Background

We have our staging and production environments hosted on Azure Kubernetes Service (AKS). If you are not familiar with AKS, it’s the managed K8s service provided by Azure.

By default, AKS uses a managed remote Azure Storage for the OS disks of the nodes, whereas if you use ephemeral OS disks, then they are created on the local virtual machine (VM) storage.

Why use ephemeral OS disks?

With ephemeral OS disks, we see lower read/write latency on the disks of AKS nodes as the disks are locally attached to the VM.

You will also get faster cluster operations like scaling or upgrading clusters, cause now the re-imaging and boot times are faster due to the disks being locally attached to the VM.

Also we do not incur any additional storage costs for OS disks with ephemeral OS disks.

These are ideal for stateless applications and workloads, but not suitable for stateful applications as the disks are ephemeral.

What to consider while using ephemeral OS disks?

We can store ephemeral OS disks on VM’s OS cache disk or temporary storage SSD. So the size of the ephemeral OS disk should be less than or equal to the size of the OS cache disk or temporary storage SSD of the VM node size.

Since VM’s OS cache disk and temporary storage SSD are determined by the VM node size, we need to select the right VM node size for our nodes.

For example:

Let’s say our cluster node size is Standard_D2s_v3 for the node pool (nodes of the same configuration are grouped together into node pools. These node pools contain the underlying VMs that runs our applications) as shown above.

Now let’s check the size of the OS cache disk and temporary storage SSD for this node size.

So here, as you can see the temp size is 16GB and OS cache size is 50GB. So our max ephemeral disk size should be less than or equal to 50GB.

The max ephemeral disk size is limited by the node size that we choose.

Note: Check your node size’s OS cache disk and temporary storage SSD size here.

Migration

We already have a node pool with Managed Disks and we want to migrate to Ephemeral OS Disk.

We won’t be able to change the OS disk type of the existing node pool, so we need to create a new node pool with OS disk type as Ephemeral and migrate the existing workloads to this new node pool.

Let’s say the existing node pool is nodepool-1 and we are creating a new node pool with Ephemeral OS Disk as nodepool-new.

The entire migration needs to be done without any downtime.

We are using Terraform to manage our AKS clusters.

• First we need to create the new node pool nodepool-new with OS disk type as Ephemeral OS Disk.

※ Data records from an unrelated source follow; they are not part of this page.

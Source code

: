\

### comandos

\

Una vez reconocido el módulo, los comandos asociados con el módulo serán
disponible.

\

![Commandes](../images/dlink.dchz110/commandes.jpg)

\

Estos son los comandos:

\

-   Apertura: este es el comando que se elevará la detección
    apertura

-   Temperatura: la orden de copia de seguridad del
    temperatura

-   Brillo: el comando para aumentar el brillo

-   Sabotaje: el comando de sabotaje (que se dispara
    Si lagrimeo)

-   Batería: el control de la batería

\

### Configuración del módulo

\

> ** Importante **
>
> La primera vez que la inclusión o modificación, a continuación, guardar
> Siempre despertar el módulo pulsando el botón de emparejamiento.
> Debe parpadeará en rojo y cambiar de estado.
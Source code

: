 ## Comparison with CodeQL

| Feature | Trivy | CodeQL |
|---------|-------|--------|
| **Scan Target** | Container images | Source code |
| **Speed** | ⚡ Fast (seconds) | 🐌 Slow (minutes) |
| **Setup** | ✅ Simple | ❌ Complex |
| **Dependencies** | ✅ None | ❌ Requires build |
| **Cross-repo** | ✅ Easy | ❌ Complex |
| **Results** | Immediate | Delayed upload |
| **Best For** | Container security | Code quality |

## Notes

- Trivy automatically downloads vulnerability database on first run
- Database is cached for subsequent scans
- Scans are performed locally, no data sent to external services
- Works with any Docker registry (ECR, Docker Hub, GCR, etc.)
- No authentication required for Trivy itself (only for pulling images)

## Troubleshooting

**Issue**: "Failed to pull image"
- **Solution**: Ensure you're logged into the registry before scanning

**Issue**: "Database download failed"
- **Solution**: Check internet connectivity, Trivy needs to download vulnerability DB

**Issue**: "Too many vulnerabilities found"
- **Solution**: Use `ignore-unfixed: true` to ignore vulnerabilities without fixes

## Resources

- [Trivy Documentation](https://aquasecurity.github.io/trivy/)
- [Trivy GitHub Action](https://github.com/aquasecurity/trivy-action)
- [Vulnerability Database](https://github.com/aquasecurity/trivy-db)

resource "azurerm_kubernetes_cluster_node_pool" "d2s_v3_node_pool_new" {
  name                  = "nodepool-new"
  kubernetes_cluster_id = azurerm_kubernetes_cluster.default.id

  enable_auto_scaling = true

  os_disk_type = "Ephemeral"

  min_count = var.d2s_v3_node_count

  max_count = var.d2s_v3_node_max_count

  vm_size = "Standard_D2s_v3"

  os_sku = "AzureLinux"

  os_disk_size_gb = 50

  vnet_subnet_id = azurerm_subnet.default.id
}

As seen above, to enable ephemeral OS disk, we set os_disk_type to Ephemeral and os_disk_size_gb is set to 50GB which is equal to the size of the OS cache disk of Standard_D2s_v3.

Note: os_disk_type defaults to Managed if not specified.

• Next step is to safely migrate the existing workloads in nodepool-1 to nodepool-new.

  • For this, we will first need to cordon the nodes in nodepool-1 so that no new pods are scheduled on them.

  • Then we drain the nodes in nodepool-1 so that the existing pods are rescheduled on to the nodes in nodepool-new.

  • This was done manually through a script using kubectl.

    • Get all the nodes in nodepool-1.

    kubectl get nodes -n <namespace>
    

    • Cordon the existing nodes from nodepool-1.

    kubectl cordon <node1> <node2> ...
    

    • Drain the nodes from nodepool-1.

    To ensure the successfull draining of nodes, we need to ensure that PodDisruptionBudgets allow for atleast one replica to be moved.

    

    Run kubectl get pdb -A and check ALLOWED DISRUPTIONS is atleast 1 or higher as shown above. After verifying this, we can proceed with the draining of nodes.

    kubectl drain <node1> <node2> ... --ignore-daemonsets --delete-emptydir-data
    

    Note: Using –delete-emptydir-data is required to evict the AKS-created coredns and metrics-server pods. If this flag isn’t used, an error is expected.

  • Run k get pods -o wide and check NODE column if all the pods are rescheduled on to the new nodes in nodepool-new.

This was a short yet precise guide on how to efficiently migrate to ephemeral OS disks in AKS. I hope you found it helpful.